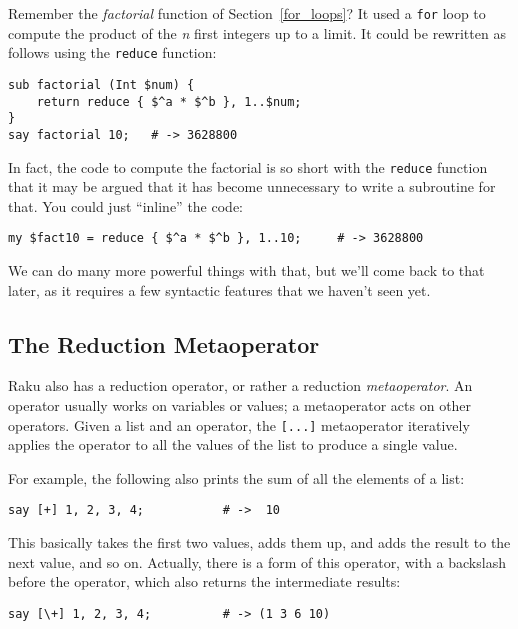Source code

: Remember the \emph{factorial} function of Section~\ref{for_loops}? 
It used a {\tt for} loop to compute the product of the \emph{n} first 
integers up to a limit. It could be rewritten as follows using the 
{\tt reduce} function:

\begin{verbatim}
sub factorial (Int $num) { 
    return reduce { $^a * $^b }, 1..$num;
}
say factorial 10;   # -> 3628800
\end{verbatim}
%
In fact, the code to compute the factorial is so short with 
the {\tt reduce} function that it may be argued that it has 
become unnecessary to write a subroutine for that. You could 
just ``inline'' the code:

\begin{verbatim}
my $fact10 = reduce { $^a * $^b }, 1..10;     # -> 3628800
\end{verbatim}
%

We can do many more powerful things with that, but we'll come 
back to that later, as it requires a few syntactic features that 
we haven't seen yet.

\subsection{The Reduction Metaoperator}

Raku also has a reduction operator, 
or rather a reduction \emph{metaoperator}. An operator 
usually works on variables or values; a metaoperator acts 
on other operators. Given a list and an operator, the 
\verb'[...]' metaoperator iteratively applies the operator 
to all the values of the list to produce a single value.

For example, the following also prints the sum of all the 
elements of a list:

\begin{verbatim}
say [+] 1, 2, 3, 4;           # ->  10
\end{verbatim}

This basically takes the first two values, adds them up, 
and adds the result to the next value, and so on. Actually, 
there is a form of this operator, with a backslash before 
the operator, which also returns the intermediate results:

\begin{verbatim}
say [\+] 1, 2, 3, 4;          # -> (1 3 6 10)
\end{verbatim}

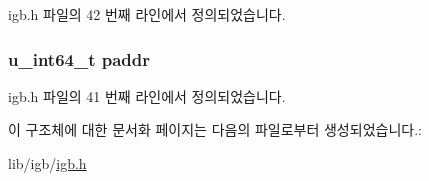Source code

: igb.\+h 파일의 42 번째 라인에서 정의되었습니다.

\subsubsection[{\texorpdfstring{paddr}{paddr}}]{\setlength{\rightskip}{0pt plus 5cm}u\+\_\+int64\+\_\+t paddr}\hypertarget{structresource_ac1f7f4ff311d1bc193e88d7cd3230bc6}{}\label{structresource_ac1f7f4ff311d1bc193e88d7cd3230bc6}


igb.\+h 파일의 41 번째 라인에서 정의되었습니다.



이 구조체에 대한 문서화 페이지는 다음의 파일로부터 생성되었습니다.\+:\begin{DoxyCompactItemize}
\item 
lib/igb/\hyperlink{lib_2igb_2igb_8h}{igb.\+h}\end{DoxyCompactItemize}
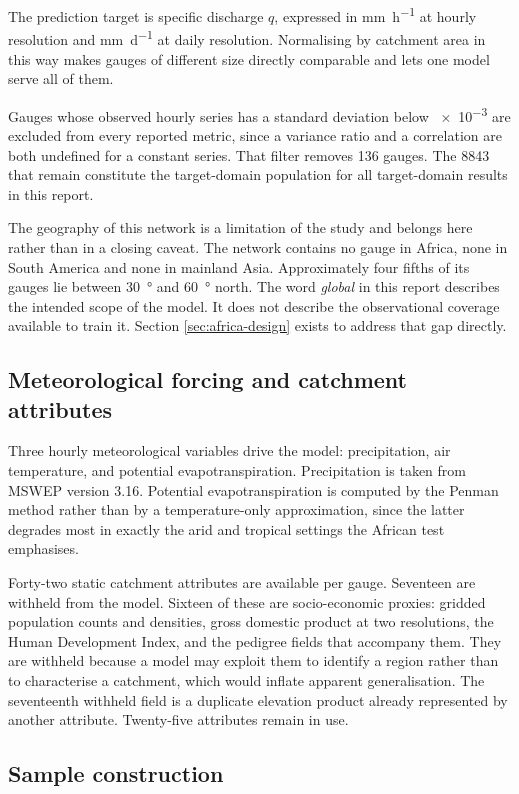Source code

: \documentclass[11pt,a4paper]{article}
\begin{document}
The prediction target is specific discharge $q$, expressed in \si{\mm\per\hour} at hourly
resolution and \si{\mm\per\day} at daily resolution. Normalising by catchment area in this
way makes gauges of different size directly comparable and lets one model serve all of them.

Gauges whose observed hourly series has a standard deviation below \num{e-3} are excluded
from every reported metric, since a variance ratio and a correlation are both undefined for a
constant series. That filter removes \num{136} gauges. The \num{8843} that remain constitute
the target-domain population for all target-domain results in this report.

The geography of this network is a limitation of the study and belongs here rather than in a
closing caveat. The network contains no gauge in Africa, none in South America and none in
mainland Asia. Approximately four fifths of its gauges lie between \SI{30}{\degree} and
\SI{60}{\degree} north. The word \emph{global} in this report describes the intended scope of
the model. It does not describe the observational coverage available to train it. Section
\ref{sec:africa-design} exists to address that gap directly.

\subsection{Meteorological forcing and catchment attributes}

Three hourly meteorological variables drive the model: precipitation, air temperature, and
potential evapotranspiration. Precipitation is taken from MSWEP version 3.16. Potential
evapotranspiration is computed by the Penman method rather than by a temperature-only
approximation, since the latter degrades most in exactly the arid and tropical settings the
African test emphasises.

Forty-two static catchment attributes are available per gauge. Seventeen are withheld from
the model. Sixteen of these are socio-economic proxies: gridded population counts and
densities, gross domestic product at two resolutions, the Human Development Index, and the
pedigree fields that accompany them. They are withheld because a model may exploit them to
identify a region rather than to characterise a catchment, which would inflate apparent
generalisation. The seventeenth withheld field is a duplicate elevation product already
represented by another attribute. Twenty-five attributes remain in use.

\subsection{Sample construction}
\end{document}

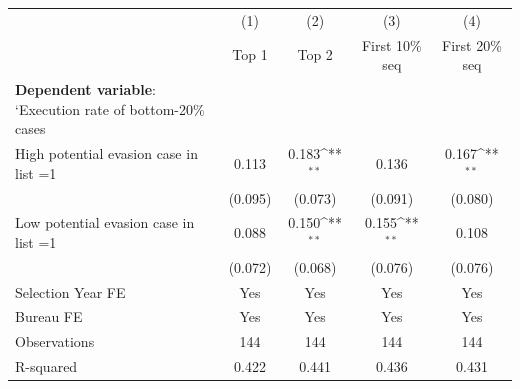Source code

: {
\def\sym#1{\ifmmode^{#1}\else\(^{#1}\)\fi}
\begin{tabular}{l*{4}{c}}
\toprule
            &\multicolumn{1}{c}{(1)}&\multicolumn{1}{c}{(2)}&\multicolumn{1}{c}{(3)}&\multicolumn{1}{c}{(4)}\\
            &\multicolumn{1}{c}{Top 1}&\multicolumn{1}{c}{Top 2}&\multicolumn{1}{c}{First 10\% seq}&\multicolumn{1}{c}{First 20\% seq}\\
\midrule
\textbf{Dependent variable}: `Execution rate of bottom-20\% cases&                     &                     &                     &                     \\
\addlinespace
High potential evasion case in list =1&       0.113         &       0.183\sym{**} &       0.136         &       0.167\sym{**} \\
            &     (0.095)         &     (0.073)         &     (0.091)         &     (0.080)         \\
\addlinespace
Low potential evasion case in list =1&       0.088         &       0.150\sym{**} &       0.155\sym{**} &       0.108         \\
            &     (0.072)         &     (0.068)         &     (0.076)         &     (0.076)         \\
\midrule
Selection Year FE&         Yes         &         Yes         &         Yes         &         Yes         \\
Bureau FE   &         Yes         &         Yes         &         Yes         &         Yes         \\
Observations&         144         &         144         &         144         &         144         \\
R-squared   &       0.422         &       0.441         &       0.436         &       0.431         \\
\bottomrule
\end{tabular}
}
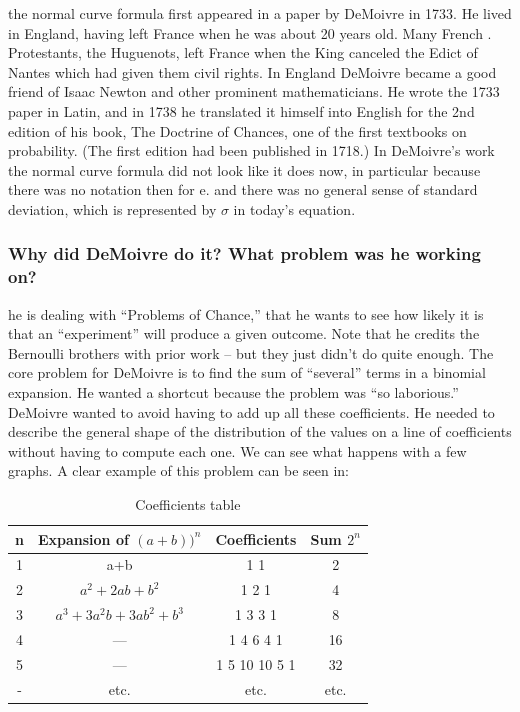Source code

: \documentclass{article}
\begin{document}
the normal curve formula first appeared in a paper by DeMoivre in 1733. He lived in
England, having left France when he was about 20 years old. Many French .
Protestants, the Huguenots, left France when the King canceled the Edict of Nantes
which had given them civil rights. In England DeMoivre became a good friend of
Isaac Newton and other prominent mathematicians.
He wrote the 1733 paper in Latin, and in 1738 he translated it himself into English for
the 2nd edition of his book, The Doctrine of Chances, one of the first textbooks on
probability. (The first edition had been published in 1718.)
In DeMoivre’s work the normal curve formula did not look like it does now, in particular because there
was no notation then for e. and there was no general sense of standard deviation, which is represented by $ \sigma $ in today’s equation.
\subsubsection{Why did DeMoivre do it? What problem was he working on?}
he is dealing with
“Problems of Chance,” that he wants
to see how likely it is that an
“experiment” will produce a given
outcome. Note that he credits the
Bernoulli brothers with prior work –
but they just didn’t do quite enough.
The core problem for DeMoivre is to
find the sum of “several” terms in a
binomial expansion. He wanted a
shortcut because the problem was “so
laborious.”
DeMoivre wanted to avoid having to add up all these coefficients. He needed to describe the general
shape of the distribution of the values on a line of coefficients without having to compute each one. We can see what happens with a few graphs.
A clear example of this problem can be seen in:
\begin{table}[H]
\centering
\begin{tabular}{c|c|c|c}
    n &  Expansion of $ (a+b))^n $ & Coefficients & Sum $ 2^{n} $ \\\hline

    1 &  a+b& 1 1 & 2                                \\
    2 & $ a^2 +2ab+b^2 $ & 1 2 1 & 4                     \\
    3 & $ a^3+3a^{2}b+3ab^2+b^3 $ & 1 3 3 1 & 8                \\
    4 & ---   & 1 4 6 4 1 & 16                         \\
    5 & ---   & 1 5 10 10 5 1 & 32                     \\
    - & etc. & etc. & etc.                         \\

\end{tabular}
\caption{\label{tab:widgets}Coefficients table}
\end{table}
\end{document}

■ WHAT THE TASK ASKS ■
Wherever a line in the listing contains the word "rather", copy that line out.

■ SOLUTION FOR THIS PROBLEM ■
or rather a reduction \emph{metaoperator}. An operator 
The geography of this network is a limitation of the study and belongs here rather than in a
evapotranspiration is computed by the Penman method rather than by a temperature-only
identify a region rather than to characterise a catchment, which would inflate apparent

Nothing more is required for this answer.